[Plain-text document sources]
= = = = =
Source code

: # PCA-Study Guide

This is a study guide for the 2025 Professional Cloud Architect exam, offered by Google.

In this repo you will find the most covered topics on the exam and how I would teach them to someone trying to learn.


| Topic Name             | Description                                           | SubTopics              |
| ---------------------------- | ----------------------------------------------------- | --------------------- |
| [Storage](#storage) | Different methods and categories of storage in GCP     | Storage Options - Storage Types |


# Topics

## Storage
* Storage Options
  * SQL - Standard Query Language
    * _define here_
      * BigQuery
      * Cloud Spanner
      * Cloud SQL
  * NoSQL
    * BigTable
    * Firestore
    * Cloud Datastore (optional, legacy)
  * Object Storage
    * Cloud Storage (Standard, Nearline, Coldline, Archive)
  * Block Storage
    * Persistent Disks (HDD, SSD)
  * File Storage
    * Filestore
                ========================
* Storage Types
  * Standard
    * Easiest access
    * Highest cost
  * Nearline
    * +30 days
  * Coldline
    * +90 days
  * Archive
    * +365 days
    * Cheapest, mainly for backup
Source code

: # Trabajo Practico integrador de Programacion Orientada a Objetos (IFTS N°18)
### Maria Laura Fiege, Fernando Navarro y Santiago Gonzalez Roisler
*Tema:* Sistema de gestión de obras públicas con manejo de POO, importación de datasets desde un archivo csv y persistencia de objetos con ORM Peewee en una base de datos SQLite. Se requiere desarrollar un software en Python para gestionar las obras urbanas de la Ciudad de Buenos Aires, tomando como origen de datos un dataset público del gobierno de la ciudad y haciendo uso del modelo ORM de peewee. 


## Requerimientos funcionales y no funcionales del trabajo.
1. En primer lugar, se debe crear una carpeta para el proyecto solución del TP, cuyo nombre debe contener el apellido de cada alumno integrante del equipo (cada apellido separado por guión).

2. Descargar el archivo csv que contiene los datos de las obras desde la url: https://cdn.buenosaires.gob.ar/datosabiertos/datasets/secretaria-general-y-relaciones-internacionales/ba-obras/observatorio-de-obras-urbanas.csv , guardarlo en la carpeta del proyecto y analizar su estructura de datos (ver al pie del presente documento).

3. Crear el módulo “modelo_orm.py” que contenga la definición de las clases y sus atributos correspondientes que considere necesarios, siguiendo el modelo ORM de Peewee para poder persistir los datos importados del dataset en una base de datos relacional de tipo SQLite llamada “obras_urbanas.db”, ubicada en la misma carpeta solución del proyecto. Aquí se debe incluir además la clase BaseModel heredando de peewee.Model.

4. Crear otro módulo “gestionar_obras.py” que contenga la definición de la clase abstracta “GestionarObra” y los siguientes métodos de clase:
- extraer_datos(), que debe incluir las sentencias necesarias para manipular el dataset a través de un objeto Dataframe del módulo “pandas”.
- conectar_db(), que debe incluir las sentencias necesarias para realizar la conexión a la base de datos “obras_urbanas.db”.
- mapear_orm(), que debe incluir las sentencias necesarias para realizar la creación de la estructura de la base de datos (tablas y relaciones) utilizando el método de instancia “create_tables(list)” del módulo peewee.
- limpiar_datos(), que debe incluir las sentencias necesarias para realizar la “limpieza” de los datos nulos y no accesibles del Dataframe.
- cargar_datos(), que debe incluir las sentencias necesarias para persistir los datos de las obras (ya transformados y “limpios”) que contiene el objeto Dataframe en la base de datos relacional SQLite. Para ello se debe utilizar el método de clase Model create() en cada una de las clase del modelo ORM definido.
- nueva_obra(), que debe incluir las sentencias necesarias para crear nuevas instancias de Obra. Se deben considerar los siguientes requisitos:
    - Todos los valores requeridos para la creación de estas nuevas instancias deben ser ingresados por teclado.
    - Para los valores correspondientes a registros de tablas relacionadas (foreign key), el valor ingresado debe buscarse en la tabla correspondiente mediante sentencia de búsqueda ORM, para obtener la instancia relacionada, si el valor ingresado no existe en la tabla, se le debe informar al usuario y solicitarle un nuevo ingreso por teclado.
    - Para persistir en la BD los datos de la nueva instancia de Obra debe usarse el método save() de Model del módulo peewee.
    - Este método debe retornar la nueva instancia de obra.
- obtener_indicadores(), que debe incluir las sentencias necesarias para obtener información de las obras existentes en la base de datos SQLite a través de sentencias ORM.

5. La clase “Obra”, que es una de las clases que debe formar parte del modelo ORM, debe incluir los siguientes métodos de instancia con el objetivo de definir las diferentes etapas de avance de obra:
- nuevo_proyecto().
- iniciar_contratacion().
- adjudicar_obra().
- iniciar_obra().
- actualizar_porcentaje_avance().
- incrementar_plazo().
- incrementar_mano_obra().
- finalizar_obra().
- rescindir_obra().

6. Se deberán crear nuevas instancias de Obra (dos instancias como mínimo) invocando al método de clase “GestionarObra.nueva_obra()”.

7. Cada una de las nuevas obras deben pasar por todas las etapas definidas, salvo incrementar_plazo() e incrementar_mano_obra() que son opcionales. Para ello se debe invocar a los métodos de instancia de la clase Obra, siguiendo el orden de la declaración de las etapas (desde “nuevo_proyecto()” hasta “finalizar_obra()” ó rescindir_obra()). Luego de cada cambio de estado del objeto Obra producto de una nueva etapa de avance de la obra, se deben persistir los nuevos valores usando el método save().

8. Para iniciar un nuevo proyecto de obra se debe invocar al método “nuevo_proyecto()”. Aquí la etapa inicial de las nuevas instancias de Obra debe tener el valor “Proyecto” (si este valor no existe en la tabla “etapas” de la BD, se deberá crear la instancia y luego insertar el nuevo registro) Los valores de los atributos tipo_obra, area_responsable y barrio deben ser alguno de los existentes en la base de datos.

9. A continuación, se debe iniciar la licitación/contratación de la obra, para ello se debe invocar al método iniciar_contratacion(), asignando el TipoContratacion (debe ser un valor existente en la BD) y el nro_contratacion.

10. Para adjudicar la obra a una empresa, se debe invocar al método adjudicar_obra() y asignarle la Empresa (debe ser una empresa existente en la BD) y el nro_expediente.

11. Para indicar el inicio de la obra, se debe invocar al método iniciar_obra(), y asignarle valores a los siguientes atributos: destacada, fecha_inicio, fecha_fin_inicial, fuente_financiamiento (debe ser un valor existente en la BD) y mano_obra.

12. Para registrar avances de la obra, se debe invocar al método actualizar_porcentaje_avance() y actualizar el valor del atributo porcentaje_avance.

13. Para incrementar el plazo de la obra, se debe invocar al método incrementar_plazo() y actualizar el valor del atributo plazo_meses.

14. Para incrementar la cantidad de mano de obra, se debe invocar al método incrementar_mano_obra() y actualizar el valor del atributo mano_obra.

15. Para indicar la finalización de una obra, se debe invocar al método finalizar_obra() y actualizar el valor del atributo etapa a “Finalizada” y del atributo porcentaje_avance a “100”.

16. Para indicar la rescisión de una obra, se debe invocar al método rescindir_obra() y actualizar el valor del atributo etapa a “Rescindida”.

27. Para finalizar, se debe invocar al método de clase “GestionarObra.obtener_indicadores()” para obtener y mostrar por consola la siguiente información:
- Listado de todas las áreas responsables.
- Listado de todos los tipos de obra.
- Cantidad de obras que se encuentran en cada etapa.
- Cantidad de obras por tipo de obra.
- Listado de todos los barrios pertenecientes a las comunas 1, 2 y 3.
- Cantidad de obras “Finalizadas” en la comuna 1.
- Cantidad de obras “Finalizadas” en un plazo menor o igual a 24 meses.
= = = = =
What the exercise asks: Begin with the first line of the records and finish with the line containing "In this repo". Reproduce those lines exactly, both ends included, and nothing else.

Result of this exercise:
Source code

: # PCA-Study Guide

This is a study guide for the 2025 Professional Cloud Architect exam, offered by Google.

In this repo you will find the most covered topics on the exam and how I would teach them to someone trying to learn.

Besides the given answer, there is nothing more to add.